AI監査(えーあいかんさ)とは

AI監査とは、AIが適切に作られ、公平で安全に使われているかを、第三者や社内の専門部門が体系的に点検・評価することです。AIの判断を「ブラックボックス」のまま放置せず、外から確かめて説明責任を持たせるための取り組みといえます。

何を点検するのか

AI監査が見るのは、AIが出した答えの良し悪しだけではありません。

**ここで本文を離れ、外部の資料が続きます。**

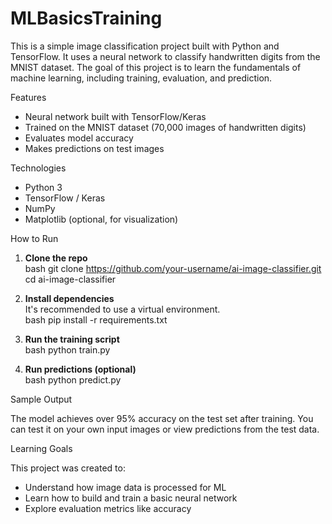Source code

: # MLBasicsTraining

This is a simple image classification project built with Python and TensorFlow. It uses a neural network to classify handwritten digits from the MNIST dataset. The goal of this project is to learn the fundamentals of machine learning, including training, evaluation, and prediction.

Features

- Neural network built with TensorFlow/Keras
- Trained on the MNIST dataset (70,000 images of handwritten digits)
- Evaluates model accuracy
- Makes predictions on test images

Technologies

- Python 3
- TensorFlow / Keras
- NumPy
- Matplotlib (optional, for visualization)

How to Run

1. **Clone the repo**  
   bash
   git clone https://github.com/your-username/ai-image-classifier.git
   cd ai-image-classifier
   

2. **Install dependencies**  
   It's recommended to use a virtual environment.  
   bash
   pip install -r requirements.txt
   

3. **Run the training script**  
   bash
   python train.py
  

4. **Run predictions (optional)**  
   bash
   python predict.py
   

Sample Output

The model achieves over 95% accuracy on the test set after training. You can test it on your own input images or view predictions from the test data.

Learning Goals

This project was created to:

- Understand how image data is processed for ML
- Learn how to build and train a basic neural network
- Explore evaluation metrics like accuracy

学習に使ったデータの管理、判断のしくみ(アルゴリズム)の妥当性、それを運用する組織や人の体制まで、幅広く対象になります。具体的には、判断に不当な偏りがないか、なぜその結論に至ったかを説明できるか、法令や倫理に反していないか、といった観点から点検していくわけです。採用や与信などの判定に潜む偏りを確かめるバイアス監査も、このAI監査の一部にあたります。

なぜ経営に必要なのか

AIに業務判断を委ねるほど、「本当に任せて大丈夫か」を確かめる仕組みが要になります。AI監査は、AIの中身を外から点検し、問題があれば早めに手を打つための安全装置です。とくにAIは判断の理由が見えにくいため、「うまく動いているはず」という思い込みのまま使い続けると、気づかぬうちにリスクが積み上がります。第三者の目を入れるのか、内部監査で回すのか。自社のAIの重要度に応じて、点検のしかたを設計しておきたいところでしょう。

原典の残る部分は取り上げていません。